Toxic Culture: How Shall the Punishment Fit the Crime?

By Karetta Hubbard, Lynne Revo-Cohen, Gwen Crider, and Dr. Chris Kilmartin

In a previous article, we discussed that sexism is a form of prejudice, just as racism is.  In the last article, we discussed Prevention of Sexual Harassment at work: What’s OK, What’s Not OK? We listed workplace behavior that is acceptable, and behavior that crosses the line. However, the line is confusing, and several readers wrote to say the guidelines are unclear and therefore unfair to those who would like to do the right thing. Their comments follow.

 “OK! I get there are rules that can guide workplace behavior. But, it is mystifying to me about the gradation of severity of inappropriate actions and their consequences. So, how is it calculated among President Bush Sr.’s pat on the fanny, Senator Franken forcing non-wanted kisses on colleagues, and Weinstein exposing himself to non-consenting women? These actions simply don’t equate to me in terms of intensity, and therefore in equal punishment. Solutions?”

“I admit I am a fan of Senator Franken, and I still think he got a raw deal having to resign as compared to the really egregious behavior by many of the other men. Isn’t there a penance that people can do? Everyone should have the opportunity to learn and change.”

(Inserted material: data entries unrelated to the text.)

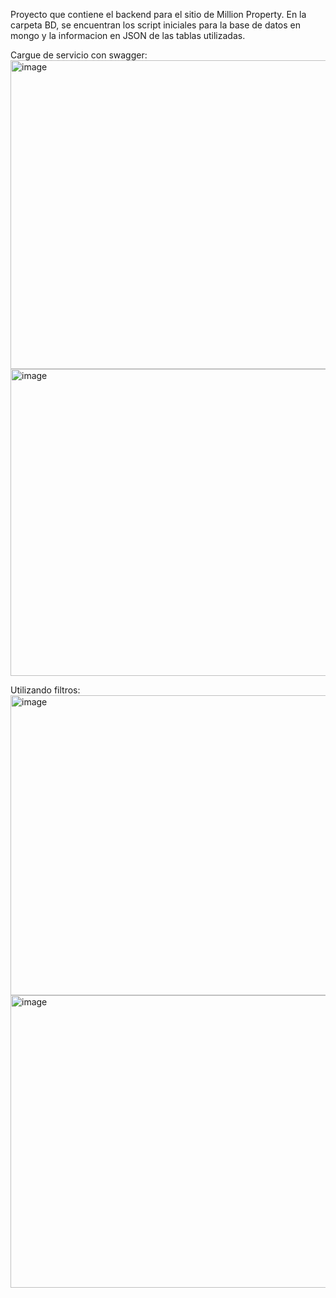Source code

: Proyecto que contiene el backend para el sitio de Million Property.
En la carpeta BD, se encuentran los script iniciales para la base de datos en mongo y la informacion en JSON de las tablas utilizadas. 

Cargue de servicio con swagger:
<img width="921" height="494" alt="image" src="https://github.com/user-attachments/assets/f02ff5ff-764d-4045-a1a7-a6e17e579518" />
<img width="921" height="491" alt="image" src="https://github.com/user-attachments/assets/5f5a930b-d4ca-4ecd-ad01-0509bfccd2a8" />

Utilizando filtros: 
<img width="921" height="480" alt="image" src="https://github.com/user-attachments/assets/080a851f-7ed9-471e-a427-3d6797f660dd" />
<img width="921" height="468" alt="image" src="https://github.com/user-attachments/assets/f08fe092-5373-4c79-9ae1-333f27f252e0" />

In response to these comments, it is often challenging to decide where the line is drawn on different types of behavior.

Red Light, Yellow Light, Green Light

To address this issue, the U.S. Navy in 1993 defined sexual harassment using colors to group acceptable and non-acceptable conduct by using an analogy to a “Traffic Light.” The Navy uses a different framework now, but this analogy works for the lay person.  

“Red Light” behavior simply must not occur in the workplace at all; should never happen in the workplace. Such behavior that is always unacceptable includes sexually explicit visual displays, unwanted touching of a clearly sexual nature, or a supervisor basing job-related actions on an employee’s agreement to provide sexual favors.  

“Yellow Light” means cautionThis behavior is questionable in the workplace and should be monitored very carefully. This is behavior that involves race, color, religion, sex, national origin, age, disability, genetic information or medical information, or sexual orientation. Examples include gender-related jokes, sexist comments or remarks, physical behavior, or visual displays that involve sexual innuendo.  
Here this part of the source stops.